Task description: Present the following data again exactly as it is shown.

Source material:
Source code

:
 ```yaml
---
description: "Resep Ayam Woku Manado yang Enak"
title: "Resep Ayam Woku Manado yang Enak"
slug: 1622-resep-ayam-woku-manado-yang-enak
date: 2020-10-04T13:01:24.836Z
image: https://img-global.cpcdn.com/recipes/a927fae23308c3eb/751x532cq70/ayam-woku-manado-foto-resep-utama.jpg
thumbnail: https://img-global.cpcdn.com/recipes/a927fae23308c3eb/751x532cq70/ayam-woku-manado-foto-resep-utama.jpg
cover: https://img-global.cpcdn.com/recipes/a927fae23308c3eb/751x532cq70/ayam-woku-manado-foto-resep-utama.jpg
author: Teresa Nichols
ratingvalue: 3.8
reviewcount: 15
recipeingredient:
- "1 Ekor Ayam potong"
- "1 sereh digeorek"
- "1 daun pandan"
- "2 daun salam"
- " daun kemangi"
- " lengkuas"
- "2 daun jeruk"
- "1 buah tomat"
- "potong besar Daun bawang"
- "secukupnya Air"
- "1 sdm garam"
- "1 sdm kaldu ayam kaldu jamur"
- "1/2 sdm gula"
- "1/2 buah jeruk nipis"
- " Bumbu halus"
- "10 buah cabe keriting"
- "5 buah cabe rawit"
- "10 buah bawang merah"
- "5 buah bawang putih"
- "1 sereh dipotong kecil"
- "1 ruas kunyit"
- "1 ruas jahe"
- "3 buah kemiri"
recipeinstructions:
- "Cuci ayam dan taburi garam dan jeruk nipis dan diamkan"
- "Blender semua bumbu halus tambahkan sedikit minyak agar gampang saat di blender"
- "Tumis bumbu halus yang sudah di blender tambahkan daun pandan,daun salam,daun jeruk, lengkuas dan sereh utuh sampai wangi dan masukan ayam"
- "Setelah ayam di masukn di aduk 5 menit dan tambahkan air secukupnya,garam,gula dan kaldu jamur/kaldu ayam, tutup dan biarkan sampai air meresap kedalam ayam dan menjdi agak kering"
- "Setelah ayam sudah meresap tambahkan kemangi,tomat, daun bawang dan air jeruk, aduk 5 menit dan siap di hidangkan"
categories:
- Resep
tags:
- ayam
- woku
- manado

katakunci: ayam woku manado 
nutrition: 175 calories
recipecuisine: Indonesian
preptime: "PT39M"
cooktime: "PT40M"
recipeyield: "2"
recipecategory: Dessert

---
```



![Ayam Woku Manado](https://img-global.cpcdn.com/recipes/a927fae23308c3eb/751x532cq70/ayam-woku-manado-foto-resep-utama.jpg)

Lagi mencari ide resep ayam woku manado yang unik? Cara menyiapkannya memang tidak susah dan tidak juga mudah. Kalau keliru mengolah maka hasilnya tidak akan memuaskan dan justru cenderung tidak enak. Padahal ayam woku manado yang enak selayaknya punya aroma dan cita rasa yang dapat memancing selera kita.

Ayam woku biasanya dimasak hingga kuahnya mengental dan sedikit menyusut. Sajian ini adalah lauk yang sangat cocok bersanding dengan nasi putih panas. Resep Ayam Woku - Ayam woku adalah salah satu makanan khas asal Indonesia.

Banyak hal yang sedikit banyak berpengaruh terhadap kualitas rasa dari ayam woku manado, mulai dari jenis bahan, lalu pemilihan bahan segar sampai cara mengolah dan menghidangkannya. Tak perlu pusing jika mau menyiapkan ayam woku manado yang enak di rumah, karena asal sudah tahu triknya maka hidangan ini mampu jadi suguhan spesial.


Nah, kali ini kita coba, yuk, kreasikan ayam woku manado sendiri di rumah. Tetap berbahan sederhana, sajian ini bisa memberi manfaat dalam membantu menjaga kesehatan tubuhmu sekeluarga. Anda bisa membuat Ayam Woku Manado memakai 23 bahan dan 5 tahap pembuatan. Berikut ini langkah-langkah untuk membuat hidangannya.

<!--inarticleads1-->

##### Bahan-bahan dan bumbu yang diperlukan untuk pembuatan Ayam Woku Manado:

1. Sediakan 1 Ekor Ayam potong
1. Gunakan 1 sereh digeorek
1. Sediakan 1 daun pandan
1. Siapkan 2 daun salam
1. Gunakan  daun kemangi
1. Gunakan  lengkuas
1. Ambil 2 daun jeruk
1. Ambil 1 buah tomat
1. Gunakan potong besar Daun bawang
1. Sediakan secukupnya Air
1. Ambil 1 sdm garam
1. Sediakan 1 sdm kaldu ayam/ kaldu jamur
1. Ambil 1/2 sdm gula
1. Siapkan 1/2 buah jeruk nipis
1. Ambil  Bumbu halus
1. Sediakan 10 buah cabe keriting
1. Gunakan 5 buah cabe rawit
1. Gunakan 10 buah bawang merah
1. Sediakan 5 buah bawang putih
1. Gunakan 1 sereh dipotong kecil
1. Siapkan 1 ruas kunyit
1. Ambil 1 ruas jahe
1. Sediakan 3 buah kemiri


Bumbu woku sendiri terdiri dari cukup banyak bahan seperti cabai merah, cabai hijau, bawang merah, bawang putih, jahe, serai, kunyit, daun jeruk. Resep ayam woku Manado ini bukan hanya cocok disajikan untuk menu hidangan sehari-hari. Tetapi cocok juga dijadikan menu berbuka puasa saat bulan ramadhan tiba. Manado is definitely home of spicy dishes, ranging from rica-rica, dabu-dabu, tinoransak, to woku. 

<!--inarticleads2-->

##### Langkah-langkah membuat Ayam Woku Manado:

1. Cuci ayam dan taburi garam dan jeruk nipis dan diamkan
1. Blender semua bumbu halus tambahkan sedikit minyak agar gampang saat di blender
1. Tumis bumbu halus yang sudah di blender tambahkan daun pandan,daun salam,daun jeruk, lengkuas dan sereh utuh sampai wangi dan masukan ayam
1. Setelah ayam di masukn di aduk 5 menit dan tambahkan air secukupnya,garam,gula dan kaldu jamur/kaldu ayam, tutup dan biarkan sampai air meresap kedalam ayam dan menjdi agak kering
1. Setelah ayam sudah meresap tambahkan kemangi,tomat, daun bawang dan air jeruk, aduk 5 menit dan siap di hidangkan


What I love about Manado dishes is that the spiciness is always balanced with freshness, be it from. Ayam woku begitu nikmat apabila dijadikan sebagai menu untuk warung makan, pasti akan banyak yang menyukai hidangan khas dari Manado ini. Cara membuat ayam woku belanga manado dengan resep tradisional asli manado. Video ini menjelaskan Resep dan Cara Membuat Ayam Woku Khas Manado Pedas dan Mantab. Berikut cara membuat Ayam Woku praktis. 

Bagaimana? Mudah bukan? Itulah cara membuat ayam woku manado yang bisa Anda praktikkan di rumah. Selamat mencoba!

Written response:
Source code

:
 ```yaml
---
description: "Resep Ayam Woku Manado yang Enak"
title: "Resep Ayam Woku Manado yang Enak"
slug: 1622-resep-ayam-woku-manado-yang-enak
date: 2020-10-04T13:01:24.836Z
image: https://img-global.cpcdn.com/recipes/a927fae23308c3eb/751x532cq70/ayam-woku-manado-foto-resep-utama.jpg
thumbnail: https://img-global.cpcdn.com/recipes/a927fae23308c3eb/751x532cq70/ayam-woku-manado-foto-resep-utama.jpg
cover: https://img-global.cpcdn.com/recipes/a927fae23308c3eb/751x532cq70/ayam-woku-manado-foto-resep-utama.jpg
author: Teresa Nichols
ratingvalue: 3.8
reviewcount: 15
recipeingredient:
- "1 Ekor Ayam potong"
- "1 sereh digeorek"
- "1 daun pandan"
- "2 daun salam"
- " daun kemangi"
- " lengkuas"
- "2 daun jeruk"
- "1 buah tomat"
- "potong besar Daun bawang"
- "secukupnya Air"
- "1 sdm garam"
- "1 sdm kaldu ayam kaldu jamur"
- "1/2 sdm gula"
- "1/2 buah jeruk nipis"
- " Bumbu halus"
- "10 buah cabe keriting"
- "5 buah cabe rawit"
- "10 buah bawang merah"
- "5 buah bawang putih"
- "1 sereh dipotong kecil"
- "1 ruas kunyit"
- "1 ruas jahe"
- "3 buah kemiri"
recipeinstructions:
- "Cuci ayam dan taburi garam dan jeruk nipis dan diamkan"
- "Blender semua bumbu halus tambahkan sedikit minyak agar gampang saat di blender"
- "Tumis bumbu halus yang sudah di blender tambahkan daun pandan,daun salam,daun jeruk, lengkuas dan sereh utuh sampai wangi dan masukan ayam"
- "Setelah ayam di masukn di aduk 5 menit dan tambahkan air secukupnya,garam,gula dan kaldu jamur/kaldu ayam, tutup dan biarkan sampai air meresap kedalam ayam dan menjdi agak kering"
- "Setelah ayam sudah meresap tambahkan kemangi,tomat, daun bawang dan air jeruk, aduk 5 menit dan siap di hidangkan"
categories:
- Resep
tags:
- ayam
- woku
- manado

katakunci: ayam woku manado 
nutrition: 175 calories
recipecuisine: Indonesian
preptime: "PT39M"
cooktime: "PT40M"
recipeyield: "2"
recipecategory: Dessert

---
```



![Ayam Woku Manado](https://img-global.cpcdn.com/recipes/a927fae23308c3eb/751x532cq70/ayam-woku-manado-foto-resep-utama.jpg)

Lagi mencari ide resep ayam woku manado yang unik? Cara menyiapkannya memang tidak susah dan tidak juga mudah. Kalau keliru mengolah maka hasilnya tidak akan memuaskan dan justru cenderung tidak enak. Padahal ayam woku manado yang enak selayaknya punya aroma dan cita rasa yang dapat memancing selera kita.

Ayam woku biasanya dimasak hingga kuahnya mengental dan sedikit menyusut. Sajian ini adalah lauk yang sangat cocok bersanding dengan nasi putih panas. Resep Ayam Woku - Ayam woku adalah salah satu makanan khas asal Indonesia.

Banyak hal yang sedikit banyak berpengaruh terhadap kualitas rasa dari ayam woku manado, mulai dari jenis bahan, lalu pemilihan bahan segar sampai cara mengolah dan menghidangkannya. Tak perlu pusing jika mau menyiapkan ayam woku manado yang enak di rumah, karena asal sudah tahu triknya maka hidangan ini mampu jadi suguhan spesial.


Nah, kali ini kita coba, yuk, kreasikan ayam woku manado sendiri di rumah. Tetap berbahan sederhana, sajian ini bisa memberi manfaat dalam membantu menjaga kesehatan tubuhmu sekeluarga. Anda bisa membuat Ayam Woku Manado memakai 23 bahan dan 5 tahap pembuatan. Berikut ini langkah-langkah untuk membuat hidangannya.

<!--inarticleads1-->

##### Bahan-bahan dan bumbu yang diperlukan untuk pembuatan Ayam Woku Manado:

1. Sediakan 1 Ekor Ayam potong
1. Gunakan 1 sereh digeorek
1. Sediakan 1 daun pandan
1. Siapkan 2 daun salam
1. Gunakan  daun kemangi
1. Gunakan  lengkuas
1. Ambil 2 daun jeruk
1. Ambil 1 buah tomat
1. Gunakan potong besar Daun bawang
1. Sediakan secukupnya Air
1. Ambil 1 sdm garam
1. Sediakan 1 sdm kaldu ayam/ kaldu jamur
1. Ambil 1/2 sdm gula
1. Siapkan 1/2 buah jeruk nipis
1. Ambil  Bumbu halus
1. Sediakan 10 buah cabe keriting
1. Gunakan 5 buah cabe rawit
1. Gunakan 10 buah bawang merah
1. Sediakan 5 buah bawang putih
1. Gunakan 1 sereh dipotong kecil
1. Siapkan 1 ruas kunyit
1. Ambil 1 ruas jahe
1. Sediakan 3 buah kemiri


Bumbu woku sendiri terdiri dari cukup banyak bahan seperti cabai merah, cabai hijau, bawang merah, bawang putih, jahe, serai, kunyit, daun jeruk. Resep ayam woku Manado ini bukan hanya cocok disajikan untuk menu hidangan sehari-hari. Tetapi cocok juga dijadikan menu berbuka puasa saat bulan ramadhan tiba. Manado is definitely home of spicy dishes, ranging from rica-rica, dabu-dabu, tinoransak, to woku. 

<!--inarticleads2-->

##### Langkah-langkah membuat Ayam Woku Manado:

1. Cuci ayam dan taburi garam dan jeruk nipis dan diamkan
1. Blender semua bumbu halus tambahkan sedikit minyak agar gampang saat di blender
1. Tumis bumbu halus yang sudah di blender tambahkan daun pandan,daun salam,daun jeruk, lengkuas dan sereh utuh sampai wangi dan masukan ayam
1. Setelah ayam di masukn di aduk 5 menit dan tambahkan air secukupnya,garam,gula dan kaldu jamur/kaldu ayam, tutup dan biarkan sampai air meresap kedalam ayam dan menjdi agak kering
1. Setelah ayam sudah meresap tambahkan kemangi,tomat, daun bawang dan air jeruk, aduk 5 menit dan siap di hidangkan


What I love about Manado dishes is that the spiciness is always balanced with freshness, be it from. Ayam woku begitu nikmat apabila dijadikan sebagai menu untuk warung makan, pasti akan banyak yang menyukai hidangan khas dari Manado ini. Cara membuat ayam woku belanga manado dengan resep tradisional asli manado. Video ini menjelaskan Resep dan Cara Membuat Ayam Woku Khas Manado Pedas dan Mantab. Berikut cara membuat Ayam Woku praktis. 

Bagaimana? Mudah bukan? Itulah cara membuat ayam woku manado yang bisa Anda praktikkan di rumah. Selamat mencoba!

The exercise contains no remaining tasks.